Collected data
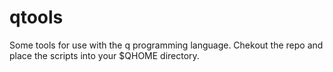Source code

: # qtools
Some tools for use with the q programming language.
Chekout the repo and place the scripts into your $QHOME directory.
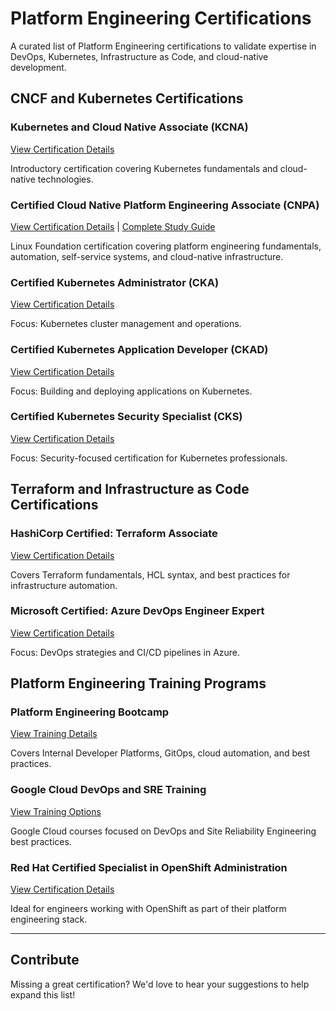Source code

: # Platform Engineering Certifications

A curated list of Platform Engineering certifications to validate expertise in DevOps, Kubernetes, Infrastructure as Code, and cloud-native development.

## CNCF and Kubernetes Certifications

### Kubernetes and Cloud Native Associate (KCNA)
[View Certification Details](https://training.linuxfoundation.org/certification/kubernetes-and-cloud-native-associate-kcna/)

Introductory certification covering Kubernetes fundamentals and cloud-native technologies.

### Certified Cloud Native Platform Engineering Associate (CNPA)
[View Certification Details](./certifications/cnpa/cnpa_readme.md) | [Complete Study Guide](./certifications/cnpa/cnpa_readme.md)

Linux Foundation certification covering platform engineering fundamentals, automation, self-service systems, and cloud-native infrastructure.

### Certified Kubernetes Administrator (CKA)
[View Certification Details](https://training.linuxfoundation.org/certification/certified-kubernetes-administrator-cka/)

Focus: Kubernetes cluster management and operations.

### Certified Kubernetes Application Developer (CKAD)
[View Certification Details](https://training.linuxfoundation.org/certification/certified-kubernetes-application-developer-ckad/)

Focus: Building and deploying applications on Kubernetes.

### Certified Kubernetes Security Specialist (CKS)
[View Certification Details](https://training.linuxfoundation.org/certification/certified-kubernetes-security-specialist-cks/)

Focus: Security-focused certification for Kubernetes professionals.  


## Terraform and Infrastructure as Code Certifications

### HashiCorp Certified: Terraform Associate
[View Certification Details](https://www.hashicorp.com/en/certification)

Covers Terraform fundamentals, HCL syntax, and best practices for infrastructure automation.

### Microsoft Certified: Azure DevOps Engineer Expert
[View Certification Details](https://learn.microsoft.com/en-us/certifications/devops-engineer/)

Focus: DevOps strategies and CI/CD pipelines in Azure.

## Platform Engineering Training Programs

### Platform Engineering Bootcamp
[View Training Details](https://platformengineering.org/)

Covers Internal Developer Platforms, GitOps, cloud automation, and best practices.

### Google Cloud DevOps and SRE Training
[View Training Options](https://cloud.google.com/training/)

Google Cloud courses focused on DevOps and Site Reliability Engineering best practices.

### Red Hat Certified Specialist in OpenShift Administration
[View Certification Details](https://www.redhat.com/en/services/training/ex280-red-hat-certified-specialist-openshift-administration-exam)

Ideal for engineers working with OpenShift as part of their platform engineering stack.  

---

## Contribute

Missing a great certification? We'd love to hear your suggestions to help expand this list!  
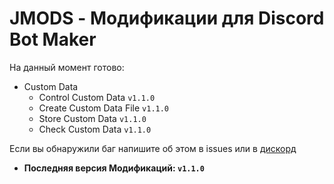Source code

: # JMODS - Модификации для Discord Bot Maker

На данный момент готово:

- Custom Data
  - Control Custom Data `v1.1.0`
  - Create Custom Data File `v1.1.0`
  - Store Custom Data `v1.1.0`
  - Check Custom Data `v1.1.0`

Если вы обнаружили баг напишите об этом в issues или в [дискорд](https://discord.gg/8V3Je93CGt)

- __Последняя версия Модификаций: `v1.1.0`__
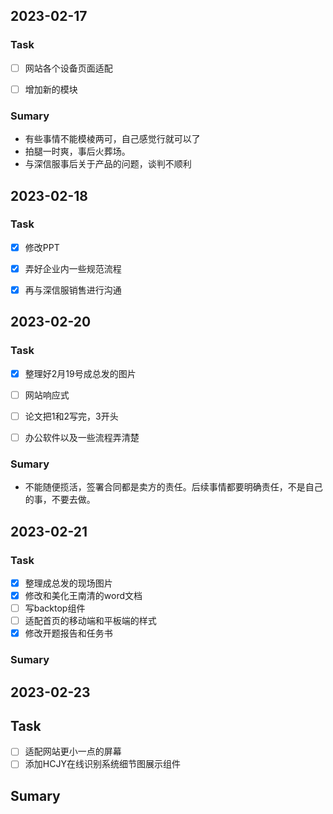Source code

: ## 2023-02-17
### Task
- [ ] 网站各个设备页面适配
- [ ] 增加新的模块



### Sumary
- 有些事情不能模棱两可，自己感觉行就可以了
- 拍腿一时爽，事后火葬场。
- 与深信服事后关于产品的问题，谈判不顺利 

## 2023-02-18

### Task
- [x] 修改PPT
- [x]  弄好企业内一些规范流程
- [x] 再与深信服销售进行沟通




## 2023-02-20

### Task
- [x] 整理好2月19号成总发的图片
- [ ] 网站响应式
- [ ] 论文把1和2写完，3开头
- [ ] 办公软件以及一些流程弄清楚


### Sumary

- 不能随便揽活，签署合同都是卖方的责任。后续事情都要明确责任，不是自己的事，不要去做。


## 2023-02-21

### Task
- [x] 整理成总发的现场图片
- [x] 修改和美化王南清的word文档
- [ ] 写backtop组件
- [ ] 适配首页的移动端和平板端的样式
- [x] 修改开题报告和任务书

### Sumary


## 2023-02-23

## Task

- [ ] 适配网站更小一点的屏幕
- [ ] 添加HCJY在线识别系统细节图展示组件

## Sumary


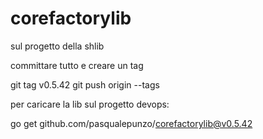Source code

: # corefactorylib

sul progetto della shlib

committare tutto e creare un tag

git tag v0.5.42
git push origin --tags

per caricare la lib sul progetto devops:

go get github.com/pasqualepunzo/corefactorylib@v0.5.42
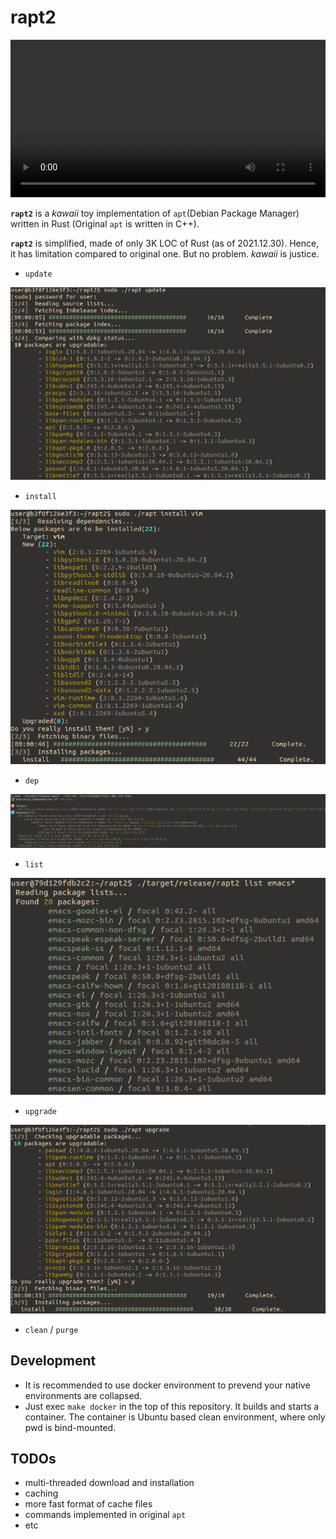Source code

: # rapt2

<video width="100%" width="100%" autoplay loop="true" name="rapt" src="https://user-images.githubusercontent.com/47111091/148347839-04d2075c-5e16-4ad9-a43d-e5a406664f0d.mp4" type="video/mp4">
<br>
[Vide play not supported...]
<br>
</video>

**`rapt2`** is a *kawaii* toy implementation of `apt`(Debian Package Manager) written in Rust (Original `apt` is written in C++).

**`rapt2`** is simplified, made of only 3K LOC of Rust (as of 2021.12.30). Hence, it has limitation compared to original one. But no problem. *kawaii* is justice.

- `update`

![update](/img/update.png)

- `install`

![install](/img/install.png)

- `dep`

![dep](/img/dep.png)

- `list`

![list](/img/list.png)

- `upgrade`

![upgrade](/img/upgrade.png)

- `clean` / `purge`

## Development

- It is recommended to use docker environment to prevend your native environments are collapsed.
- Just exec `make docker` in the top of this repository. It builds and starts a container. The container is Ubuntu based clean environment, where only pwd is bind-mounted.

## TODOs

- multi-threaded download and installation
- caching
- more fast format of cache files
- commands implemented in original `apt`
- etc
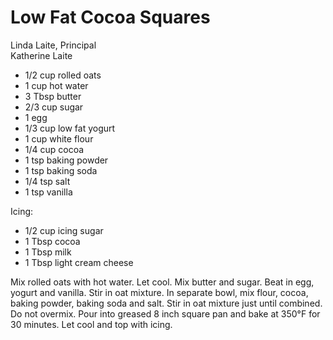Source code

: # Low Fat Cocoa Squares

Linda Laite, Principal<br/>
Katherine Laite

- 1/2 cup rolled oats
- 1 cup hot water
- 3 Tbsp butter
- 2/3 cup sugar
- 1 egg
- 1/3 cup low fat yogurt
- 1 cup white flour
- 1/4 cup cocoa
- 1 tsp baking powder
- 1 tsp baking soda
- 1/4 tsp salt
- 1 tsp vanilla

Icing:

- 1/2 cup icing sugar
- 1 Tbsp cocoa
- 1 Tbsp milk
- 1 Tbsp light cream cheese

Mix rolled oats with hot water. Let cool. Mix butter and sugar. Beat in egg, yogurt and vanilla. Stir in oat mixture. In separate bowl, mix flour, cocoa, baking powder, baking soda and salt. Stir in oat mixture just until combined. Do not overmix. Pour into greased 8 inch square pan and bake at 350°F for 30 minutes. Let cool and top with icing.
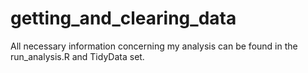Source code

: getting_and_clearing_data
=========================

All necessary information concerning my analysis can be found in the run_analysis.R and TidyData set.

# TASK BRIEF
Return a verbatim transcription of the data, omitting all images.

# WRITTEN ANSWER
Source code

: # qtools
Some tools for use with the q programming language.
Chekout the repo and place the scripts into your $QHOME directory.
Source code

: # Platform Engineering Certifications

A curated list of Platform Engineering certifications to validate expertise in DevOps, Kubernetes, Infrastructure as Code, and cloud-native development.

## CNCF and Kubernetes Certifications

### Kubernetes and Cloud Native Associate (KCNA)
[View Certification Details](https://training.linuxfoundation.org/certification/kubernetes-and-cloud-native-associate-kcna/)

Introductory certification covering Kubernetes fundamentals and cloud-native technologies.

### Certified Cloud Native Platform Engineering Associate (CNPA)
[View Certification Details](./certifications/cnpa/cnpa_readme.md) | [Complete Study Guide](./certifications/cnpa/cnpa_readme.md)

Linux Foundation certification covering platform engineering fundamentals, automation, self-service systems, and cloud-native infrastructure.

### Certified Kubernetes Administrator (CKA)
[View Certification Details](https://training.linuxfoundation.org/certification/certified-kubernetes-administrator-cka/)

Focus: Kubernetes cluster management and operations.

### Certified Kubernetes Application Developer (CKAD)
[View Certification Details](https://training.linuxfoundation.org/certification/certified-kubernetes-application-developer-ckad/)

Focus: Building and deploying applications on Kubernetes.

### Certified Kubernetes Security Specialist (CKS)
[View Certification Details](https://training.linuxfoundation.org/certification/certified-kubernetes-security-specialist-cks/)

Focus: Security-focused certification for Kubernetes professionals.  


## Terraform and Infrastructure as Code Certifications

### HashiCorp Certified: Terraform Associate
[View Certification Details](https://www.hashicorp.com/en/certification)

Covers Terraform fundamentals, HCL syntax, and best practices for infrastructure automation.

### Microsoft Certified: Azure DevOps Engineer Expert
[View Certification Details](https://learn.microsoft.com/en-us/certifications/devops-engineer/)

Focus: DevOps strategies and CI/CD pipelines in Azure.

## Platform Engineering Training Programs

### Platform Engineering Bootcamp
[View Training Details](https://platformengineering.org/)

Covers Internal Developer Platforms, GitOps, cloud automation, and best practices.

### Google Cloud DevOps and SRE Training
[View Training Options](https://cloud.google.com/training/)

Google Cloud courses focused on DevOps and Site Reliability Engineering best practices.

### Red Hat Certified Specialist in OpenShift Administration
[View Certification Details](https://www.redhat.com/en/services/training/ex280-red-hat-certified-specialist-openshift-administration-exam)

Ideal for engineers working with OpenShift as part of their platform engineering stack.  

---

## Contribute

Missing a great certification? We'd love to hear your suggestions to help expand this list!  
Source code

: # JMODS - Модификации для Discord Bot Maker

На данный момент готово:

- Custom Data
  - Control Custom Data `v1.1.0`
  - Create Custom Data File `v1.1.0`
  - Store Custom Data `v1.1.0`
  - Check Custom Data `v1.1.0`

Если вы обнаружили баг напишите об этом в issues или в [дискорд](https://discord.gg/8V3Je93CGt)

- __Последняя версия Модификаций: `v1.1.0`__
Source code

: ## 2023-02-17
### Task
- [ ] 网站各个设备页面适配
- [ ] 增加新的模块



### Sumary
- 有些事情不能模棱两可，自己感觉行就可以了
- 拍腿一时爽，事后火葬场。
- 与深信服事后关于产品的问题，谈判不顺利 

## 2023-02-18

### Task
- [x] 修改PPT
- [x]  弄好企业内一些规范流程
- [x] 再与深信服销售进行沟通




## 2023-02-20

### Task
- [x] 整理好2月19号成总发的图片
- [ ] 网站响应式
- [ ] 论文把1和2写完，3开头
- [ ] 办公软件以及一些流程弄清楚


### Sumary

- 不能随便揽活，签署合同都是卖方的责任。后续事情都要明确责任，不是自己的事，不要去做。


## 2023-02-21

### Task
- [x] 整理成总发的现场图片
- [x] 修改和美化王南清的word文档
- [ ] 写backtop组件
- [ ] 适配首页的移动端和平板端的样式
- [x] 修改开题报告和任务书

### Sumary


## 2023-02-23

## Task

- [ ] 适配网站更小一点的屏幕
- [ ] 添加HCJY在线识别系统细节图展示组件

## Sumary


Source code

: # corefactorylib

sul progetto della shlib

committare tutto e creare un tag

git tag v0.5.42
git push origin --tags

per caricare la lib sul progetto devops:

go get github.com/pasqualepunzo/corefactorylib@v0.5.42
Source code

: # rapt2

<video width="100%" width="100%" autoplay loop="true" name="rapt" src="https://user-images.githubusercontent.com/47111091/148347839-04d2075c-5e16-4ad9-a43d-e5a406664f0d.mp4" type="video/mp4">
<br>
[Vide play not supported...]
<br>
</video>

**`rapt2`** is a *kawaii* toy implementation of `apt`(Debian Package Manager) written in Rust (Original `apt` is written in C++).

**`rapt2`** is simplified, made of only 3K LOC of Rust (as of 2021.12.30). Hence, it has limitation compared to original one. But no problem. *kawaii* is justice.

- `update`

![update](/img/update.png)

- `install`

![install](/img/install.png)

- `dep`

![dep](/img/dep.png)

- `list`

![list](/img/list.png)

- `upgrade`

![upgrade](/img/upgrade.png)

- `clean` / `purge`

## Development

- It is recommended to use docker environment to prevend your native environments are collapsed.
- Just exec `make docker` in the top of this repository. It builds and starts a container. The container is Ubuntu based clean environment, where only pwd is bind-mounted.

## TODOs

- multi-threaded download and installation
- caching
- more fast format of cache files
- commands implemented in original `apt`
- etc
Source code

: # Low Fat Cocoa Squares

Linda Laite, Principal<br/>
Katherine Laite

- 1/2 cup rolled oats
- 1 cup hot water
- 3 Tbsp butter
- 2/3 cup sugar
- 1 egg
- 1/3 cup low fat yogurt
- 1 cup white flour
- 1/4 cup cocoa
- 1 tsp baking powder
- 1 tsp baking soda
- 1/4 tsp salt
- 1 tsp vanilla

Icing:

- 1/2 cup icing sugar
- 1 Tbsp cocoa
- 1 Tbsp milk
- 1 Tbsp light cream cheese

Mix rolled oats with hot water. Let cool. Mix butter and sugar. Beat in egg, yogurt and vanilla. Stir in oat mixture. In separate bowl, mix flour, cocoa, baking powder, baking soda and salt. Stir in oat mixture just until combined. Do not overmix. Pour into greased 8 inch square pan and bake at 350°F for 30 minutes. Let cool and top with icing.
Source code

: getting_and_clearing_data
=========================

All necessary information concerning my analysis can be found in the run_analysis.R and TidyData set.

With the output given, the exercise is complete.